[Working data]

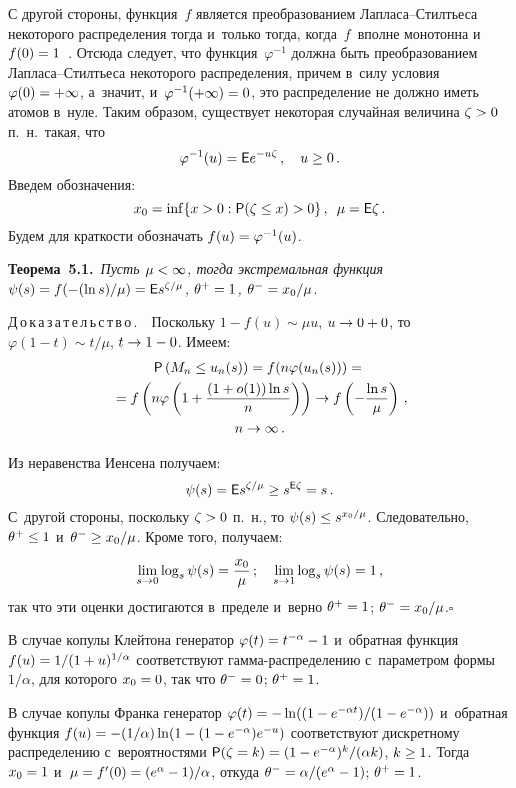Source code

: \begin{multicols}{2}
С другой стороны, функция~$f$ является преобразованием
Лап\-ла\-са--Стилть\-еса некоторого распределения тогда и~только тогда,
когда~$f$~впол\-не монотонна и~$f(0)\hm=1$~\cite[гл. 13, \S 4, теорема~1]{Fel}.
Отсюда следует, что функция~$\varphi^{-1}$ должна быть
преобразованием Лап\-ла\-са--Стилть\-еса некоторого распределения, причем
в~силу условия $\varphi(0)\hm=+\infty$, а~значит,
и~$\varphi^{-1}(+\infty)\hm=0$, это распределение не должно иметь атомов
в~нуле. Таким образом, существует некоторая случайная величина
$\zeta\hm>0$ п.~н.\ такая, что
$$
\varphi^{-1}(u)={\sf E}e^{-u\zeta}\,,\quad u\ge 0\,.
$$
Введем обозначения:
$$
x_0=\inf\{x>0: {\sf P}(\zeta\le x)>0\}\,,\enskip \mu={\sf E}\zeta\,.
$$
Будем для краткости обозначать $f(u)\hm=\varphi^{-1}(u)$.

\smallskip

\noindent
\textbf{Теорема~5.1.}\ \textit{Пусть $\mu\hm<\infty$, тогда экстремальная функция
$\psi(s)\hm=f(-(\ln s)/\mu)\hm={\sf E}s^{\zeta/\mu}$,
$\theta^+\hm=1$, $\theta^-\hm=x_0/\mu$.}


\noindent
Д\,о\,к\,а\,з\,а\,т\,е\,л\,ь\,с\,т\,в\,о\,.\ \
 Поскольку $1-f(u)\sim \mu u$, $u\hm\to 0+0$, то $\varphi(1-t)\sim t/\mu$,
 $t\hm\to 1-0$.
Имеем:
\begin{multline*}
{\sf P}\left(M_n\le u_n(s)\right)=f(n\varphi(u_n(s)))={}\\
{}=f\left(n\varphi\left(1+\displaystyle\frac{\displaystyle (1+o(1))\ln s\mathstrut}{\displaystyle n\mathstrut}\right)\right)\to 
f\left(-\displaystyle\frac{\displaystyle \ln s\mathstrut}{\displaystyle \mu\mathstrut}\right)\,,\\ 
n\to\infty\,.
\end{multline*}

Из неравенства Иенсена получаем:
$$
\psi(s)={\sf E}s^{\zeta/\mu}\ge
s^{{\sf E}\zeta}=s\,.
$$ 
С~другой стороны, поскольку $\zeta\hm>0$ п.~н., то
$\psi(s)\hm\le s^{x_0/\mu}$. Следовательно, $\theta^+\hm\le 1$
и~$\theta^-\hm\ge x_0/\mu$. Кроме того, получаем:
$$
\lim\limits_{s\to 0}\log_s\psi(s)=\displaystyle\frac{\displaystyle x_0\mathstrut}{\displaystyle \mu\mathstrut}\,;\quad
\lim\limits_{s\to 1}\log_s\psi(s)=1\,,
$$
так что эти оценки
достигаются в~пределе и~верно $\theta^+\hm=1$; $\theta^-\hm=x_0/\mu$.\hfill$\square$

\smallskip

В случае копулы Клейтона генератор $\varphi(t)\hm=t^{-\alpha}-1$
и~обратная функция $f(u)\hm=1/(1+u)^{1/\alpha}$
соответствуют гам\-ма-рас\-пре\-де\-ле\-нию с~параметром формы~$1/\alpha$,
для которого $x_0\hm=0$, так что
$\theta^-\hm=0$; $\theta^+\hm=1$.

В случае копулы Франка генератор
$\varphi(t)\hm=-\ln((1-e^{-\alpha t})/(1-e^{-\alpha}))$ и~обратная функция
$f(u)\hm=-(1/\alpha)\ln(1-(1-e^{-\alpha})e^{-u})$ соответствуют
дискретному распределению с~вероятностями
${\sf P}(\zeta=k)\hm=(1-e^{-\alpha})^k/(\alpha k)$, $k\hm\ge 1$. Тогда
$x_0\hm=1$ и~$\mu\hm=f'(0)\hm=(e^\alpha-1)/\alpha$,
откуда $\theta^-\hm=\alpha/(e^\alpha-1)$; $\theta^+\hm=1$.


\end{multicols}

[/Working data]

Retype the records above exactly, pictures omitted.

Source code

: \begin{multicols}{2}
С другой стороны, функция~$f$ является преобразованием
Лап\-ла\-са--Стилть\-еса некоторого распределения тогда и~только тогда,
когда~$f$~впол\-не монотонна и~$f(0)\hm=1$~\cite[гл. 13, \S 4, теорема~1]{Fel}.
Отсюда следует, что функция~$\varphi^{-1}$ должна быть
преобразованием Лап\-ла\-са--Стилть\-еса некоторого распределения, причем
в~силу условия $\varphi(0)\hm=+\infty$, а~значит,
и~$\varphi^{-1}(+\infty)\hm=0$, это распределение не должно иметь атомов
в~нуле. Таким образом, существует некоторая случайная величина
$\zeta\hm>0$ п.~н.\ такая, что
$$
\varphi^{-1}(u)={\sf E}e^{-u\zeta}\,,\quad u\ge 0\,.
$$
Введем обозначения:
$$
x_0=\inf\{x>0: {\sf P}(\zeta\le x)>0\}\,,\enskip \mu={\sf E}\zeta\,.
$$
Будем для краткости обозначать $f(u)\hm=\varphi^{-1}(u)$.

\smallskip

\noindent
\textbf{Теорема~5.1.}\ \textit{Пусть $\mu\hm<\infty$, тогда экстремальная функция
$\psi(s)\hm=f(-(\ln s)/\mu)\hm={\sf E}s^{\zeta/\mu}$,
$\theta^+\hm=1$, $\theta^-\hm=x_0/\mu$.}


\noindent
Д\,о\,к\,а\,з\,а\,т\,е\,л\,ь\,с\,т\,в\,о\,.\ \
 Поскольку $1-f(u)\sim \mu u$, $u\hm\to 0+0$, то $\varphi(1-t)\sim t/\mu$,
 $t\hm\to 1-0$.
Имеем:
\begin{multline*}
{\sf P}\left(M_n\le u_n(s)\right)=f(n\varphi(u_n(s)))={}\\
{}=f\left(n\varphi\left(1+\displaystyle\frac{\displaystyle (1+o(1))\ln s\mathstrut}{\displaystyle n\mathstrut}\right)\right)\to 
f\left(-\displaystyle\frac{\displaystyle \ln s\mathstrut}{\displaystyle \mu\mathstrut}\right)\,,\\ 
n\to\infty\,.
\end{multline*}

Из неравенства Иенсена получаем:
$$
\psi(s)={\sf E}s^{\zeta/\mu}\ge
s^{{\sf E}\zeta}=s\,.
$$ 
С~другой стороны, поскольку $\zeta\hm>0$ п.~н., то
$\psi(s)\hm\le s^{x_0/\mu}$. Следовательно, $\theta^+\hm\le 1$
и~$\theta^-\hm\ge x_0/\mu$. Кроме того, получаем:
$$
\lim\limits_{s\to 0}\log_s\psi(s)=\displaystyle\frac{\displaystyle x_0\mathstrut}{\displaystyle \mu\mathstrut}\,;\quad
\lim\limits_{s\to 1}\log_s\psi(s)=1\,,
$$
так что эти оценки
достигаются в~пределе и~верно $\theta^+\hm=1$; $\theta^-\hm=x_0/\mu$.\hfill$\square$

\smallskip

В случае копулы Клейтона генератор $\varphi(t)\hm=t^{-\alpha}-1$
и~обратная функция $f(u)\hm=1/(1+u)^{1/\alpha}$
соответствуют гам\-ма-рас\-пре\-де\-ле\-нию с~параметром формы~$1/\alpha$,
для которого $x_0\hm=0$, так что
$\theta^-\hm=0$; $\theta^+\hm=1$.

В случае копулы Франка генератор
$\varphi(t)\hm=-\ln((1-e^{-\alpha t})/(1-e^{-\alpha}))$ и~обратная функция
$f(u)\hm=-(1/\alpha)\ln(1-(1-e^{-\alpha})e^{-u})$ соответствуют
дискретному распределению с~вероятностями
${\sf P}(\zeta=k)\hm=(1-e^{-\alpha})^k/(\alpha k)$, $k\hm\ge 1$. Тогда
$x_0\hm=1$ и~$\mu\hm=f'(0)\hm=(e^\alpha-1)/\alpha$,
откуда $\theta^-\hm=\alpha/(e^\alpha-1)$; $\theta^+\hm=1$.


\end{multicols}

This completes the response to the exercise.